▶ _Work request_:
Only the lines that hold the word "upotin" are wanted from this listing.

======== Raw data ========

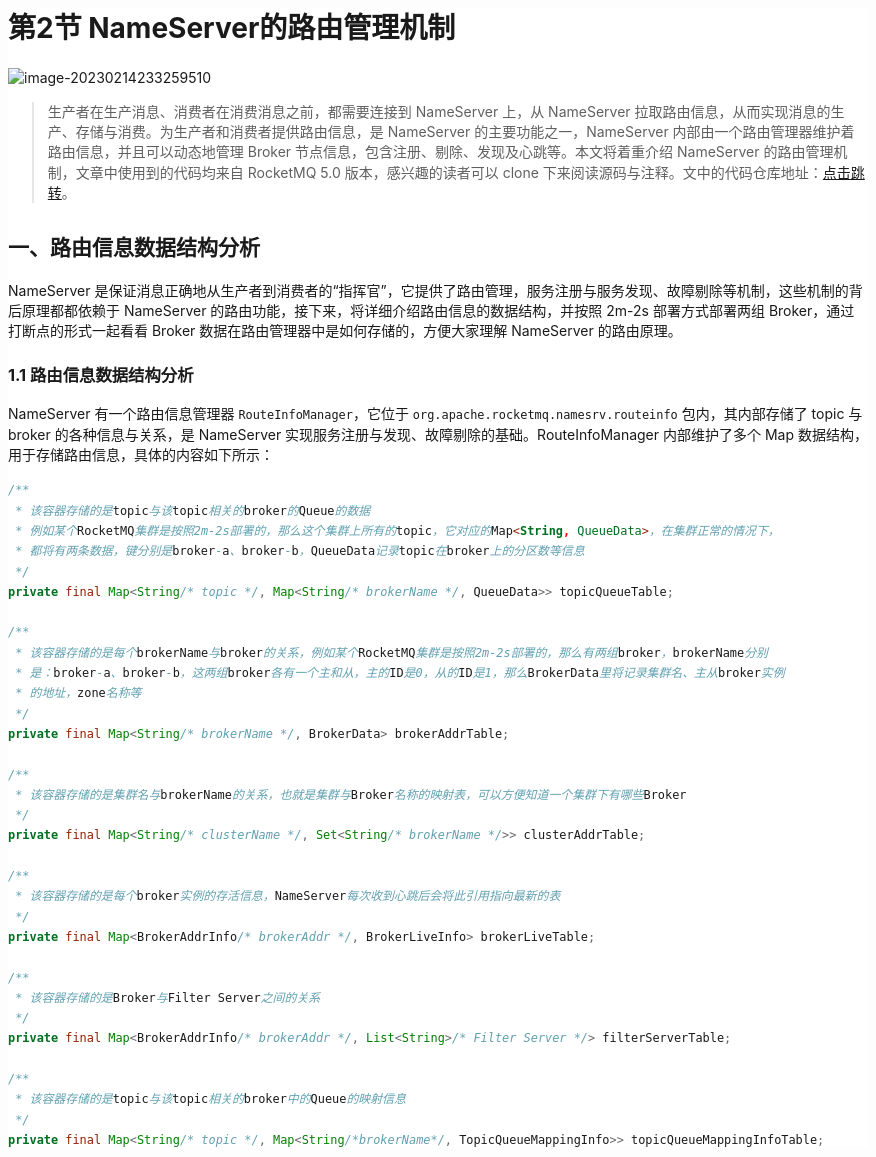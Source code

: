 # 第2节 NameServer的路由管理机制

![image-20230214233259510](https://codingguide-1256975789.cos.ap-beijing.myqcloud.com/codingguide/img/image-20230214233259510.png)

> 生产者在生产消息、消费者在消费消息之前，都需要连接到 NameServer 上，从 NameServer 拉取路由信息，从而实现消息的生产、存储与消费。为生产者和消费者提供路由信息，是 NameServer 的主要功能之一，NameServer 内部由一个路由管理器维护着路由信息，并且可以动态地管理 Broker 节点信息，包含注册、剔除、发现及心跳等。本文将着重介绍 NameServer 的路由管理机制，文章中使用到的代码均来自 RocketMQ 5.0 版本，感兴趣的读者可以 clone 下来阅读源码与注释。文中的代码仓库地址：[点击跳转](https://github.com/itlemon/rocketmq-5.0.0)。

## 一、路由信息数据结构分析

NameServer 是保证消息正确地从生产者到消费者的“指挥官”，它提供了路由管理，服务注册与服务发现、故障剔除等机制，这些机制的背后原理都都依赖于 NameServer 的路由功能，接下来，将详细介绍路由信息的数据结构，并按照 2m-2s 部署方式部署两组 Broker，通过打断点的形式一起看看 Broker 数据在路由管理器中是如何存储的，方便大家理解 NameServer 的路由原理。

### 1.1 路由信息数据结构分析

NameServer 有一个路由信息管理器 `RouteInfoManager`，它位于 `org.apache.rocketmq.namesrv.routeinfo` 包内，其内部存储了 topic 与 broker 的各种信息与关系，是 NameServer 实现服务注册与发现、故障剔除的基础。RouteInfoManager 内部维护了多个 Map 数据结构，用于存储路由信息，具体的内容如下所示：

```java
/**
 * 该容器存储的是topic与该topic相关的broker的Queue的数据
 * 例如某个RocketMQ集群是按照2m-2s部署的，那么这个集群上所有的topic，它对应的Map<String, QueueData>，在集群正常的情况下，
 * 都将有两条数据，键分别是broker-a、broker-b，QueueData记录topic在broker上的分区数等信息
 */
private final Map<String/* topic */, Map<String/* brokerName */, QueueData>> topicQueueTable;

/**
 * 该容器存储的是每个brokerName与broker的关系，例如某个RocketMQ集群是按照2m-2s部署的，那么有两组broker，brokerName分别
 * 是：broker-a、broker-b，这两组broker各有一个主和从，主的ID是0，从的ID是1，那么BrokerData里将记录集群名、主从broker实例
 * 的地址，zone名称等
 */
private final Map<String/* brokerName */, BrokerData> brokerAddrTable;

/**
 * 该容器存储的是集群名与brokerName的关系，也就是集群与Broker名称的映射表，可以方便知道一个集群下有哪些Broker
 */
private final Map<String/* clusterName */, Set<String/* brokerName */>> clusterAddrTable;

/**
 * 该容器存储的是每个broker实例的存活信息，NameServer每次收到心跳后会将此引用指向最新的表
 */
private final Map<BrokerAddrInfo/* brokerAddr */, BrokerLiveInfo> brokerLiveTable;

/**
 * 该容器存储的是Broker与Filter Server之间的关系
 */
private final Map<BrokerAddrInfo/* brokerAddr */, List<String>/* Filter Server */> filterServerTable;

/**
 * 该容器存储的是topic与该topic相关的broker中的Queue的映射信息
 */
private final Map<String/* topic */, Map<String/*brokerName*/, TopicQueueMappingInfo>> topicQueueMappingInfoTable;
```
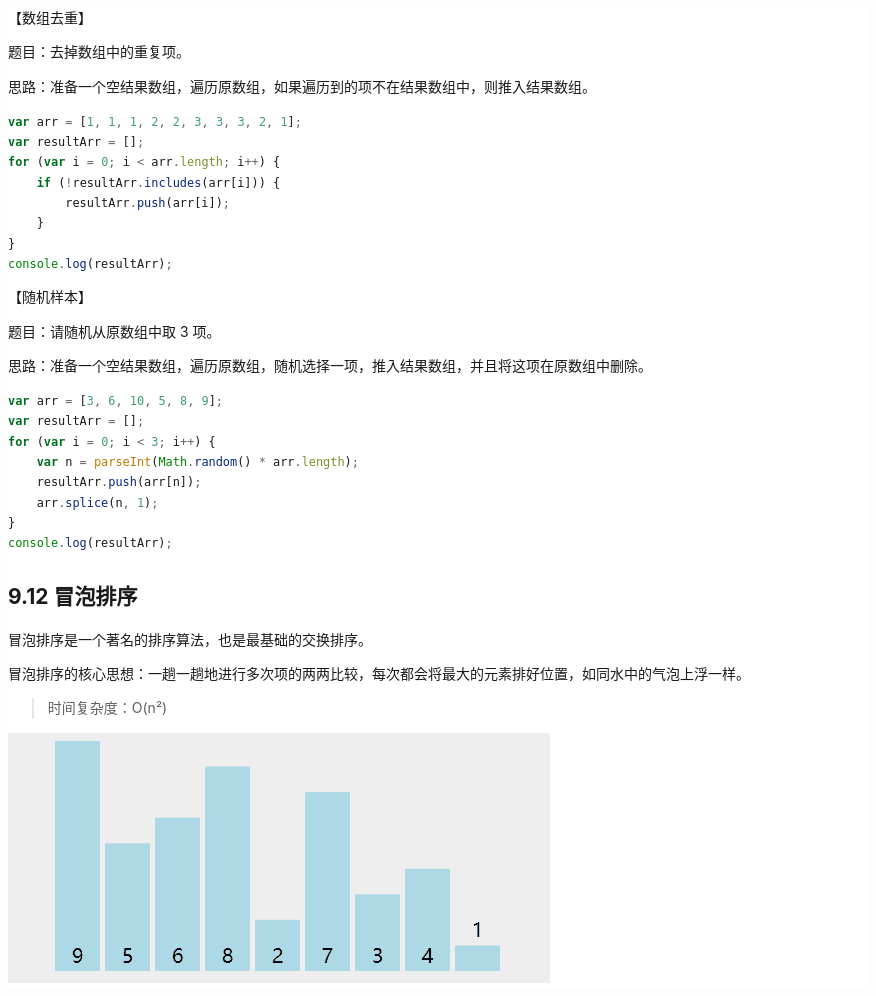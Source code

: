 【数组去重】

题目：去掉数组中的重复项。

思路：准备一个空结果数组，遍历原数组，如果遍历到的项不在结果数组中，则推入结果数组。

```javascript
var arr = [1, 1, 1, 2, 2, 3, 3, 3, 2, 1];
var resultArr = [];
for (var i = 0; i < arr.length; i++) {
    if (!resultArr.includes(arr[i])) {
        resultArr.push(arr[i]);
    }
}
console.log(resultArr);
```

【随机样本】

题目：请随机从原数组中取 3 项。

思路：准备一个空结果数组，遍历原数组，随机选择一项，推入结果数组，并且将这项在原数组中删除。

```javascript
var arr = [3, 6, 10, 5, 8, 9];
var resultArr = [];
for (var i = 0; i < 3; i++) {
    var n = parseInt(Math.random() * arr.length);
    resultArr.push(arr[n]);
    arr.splice(n, 1);
}
console.log(resultArr);
```

## 9.12 冒泡排序

冒泡排序是一个著名的排序算法，也是最基础的交换排序。

冒泡排序的核心思想：一趟一趟地进行多次项的两两比较，每次都会将最大的元素排好位置，如同水中的气泡上浮一样。

> 时间复杂度：O(n²)

![](mark-img/5c4ac9feb8ce4e3289acb75376e667b8.gif)
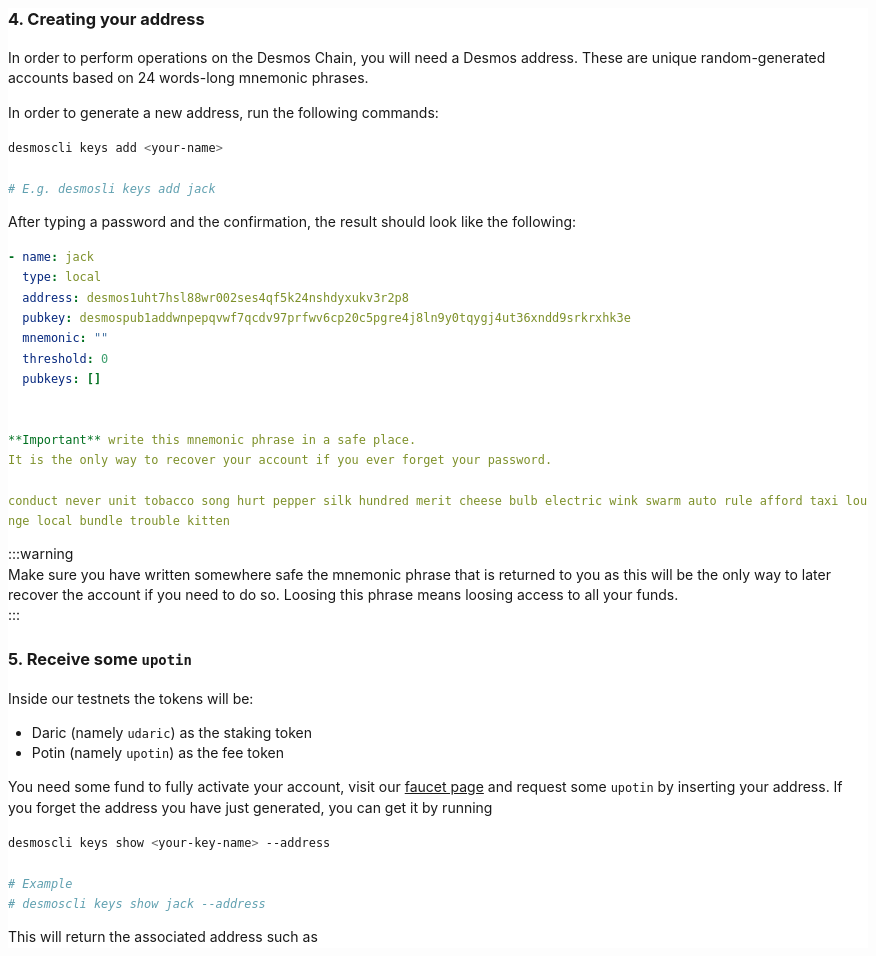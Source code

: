 ### 4. Creating your address
In order to perform operations on the Desmos Chain, you will need a Desmos address. These are unique random-generated accounts based on 24 words-long mnemonic phrases. 

In order to generate a new address, run the following commands: 

```bash
desmoscli keys add <your-name>

# E.g. desmosli keys add jack  
``` 

After typing a password and the confirmation, the result should look like the following: 

```yml
- name: jack
  type: local
  address: desmos1uht7hsl88wr002ses4qf5k24nshdyxukv3r2p8
  pubkey: desmospub1addwnpepqvwf7qcdv97prfwv6cp20c5pgre4j8ln9y0tqygj4ut36xndd9srkrxhk3e
  mnemonic: ""
  threshold: 0
  pubkeys: []


**Important** write this mnemonic phrase in a safe place.
It is the only way to recover your account if you ever forget your password.

conduct never unit tobacco song hurt pepper silk hundred merit cheese bulb electric wink swarm auto rule afford taxi lounge local bundle trouble kitten
```

:::warning  
Make sure you have written somewhere safe the mnemonic phrase that is returned to you as this will be the only way to later recover the account if you need to do so. Loosing this phrase means loosing access to all your funds.  
:::

### 5. Receive some `upotin`
Inside our testnets the tokens will be: 

* Daric (namely `udaric`) as the staking token
* Potin (namely `upotin`) as the fee token

You need some fund to fully activate your account, visit our [faucet page](https://faucet.desmos.network) and request some `upotin` by inserting your address. If you forget the address you have just generated, you can get it by running 

```bash
desmoscli keys show <your-key-name> --address

# Example 
# desmoscli keys show jack --address 
```

This will return the associated address such as 
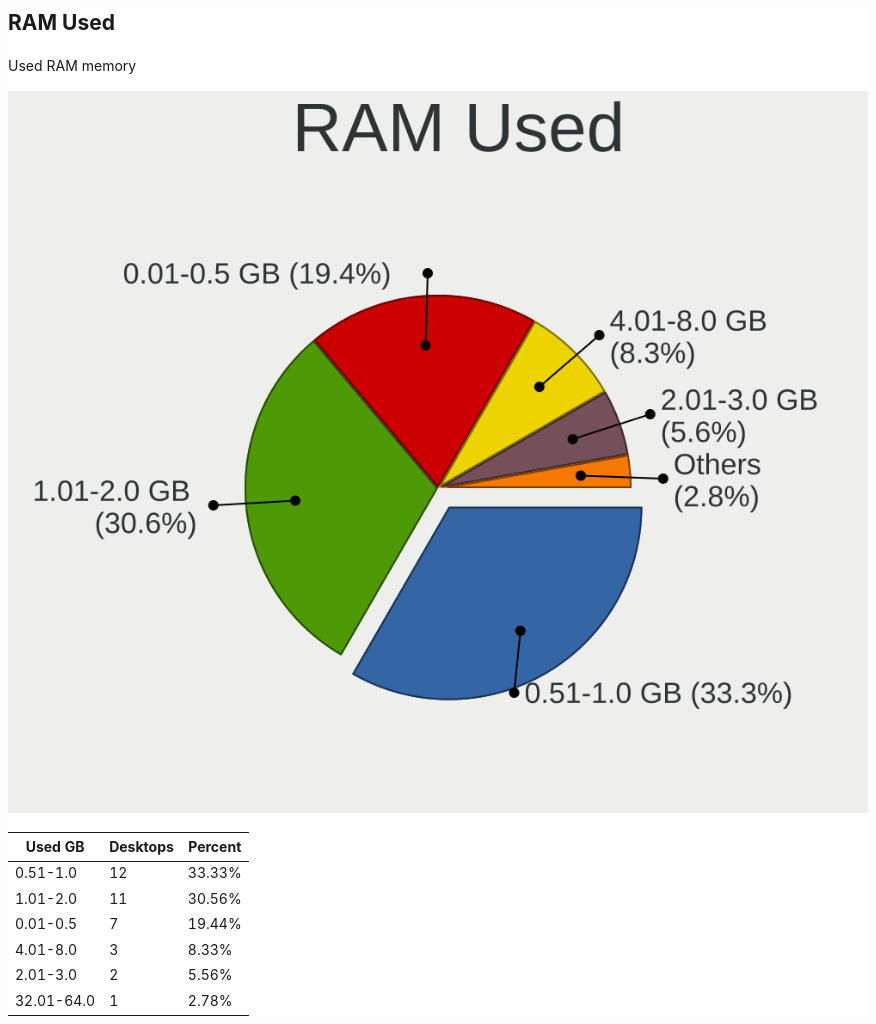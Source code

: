 RAM Used
--------

Used RAM memory

![RAM Used](./images/pie_chart/node_ram_used.svg)


| Used GB    | Desktops | Percent |
|------------|----------|---------|
| 0.51-1.0   | 12       | 33.33%  |
| 1.01-2.0   | 11       | 30.56%  |
| 0.01-0.5   | 7        | 19.44%  |
| 4.01-8.0   | 3        | 8.33%   |
| 2.01-3.0   | 2        | 5.56%   |
| 32.01-64.0 | 1        | 2.78%   |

========

▶ _Your response_:
### 5. Receive some `upotin`
* Potin (namely `upotin`) as the fee token
You need some fund to fully activate your account, visit our [faucet page](https://faucet.desmos.network) and request some `upotin` by inserting your address. If you forget the address you have just generated, you can get it by running 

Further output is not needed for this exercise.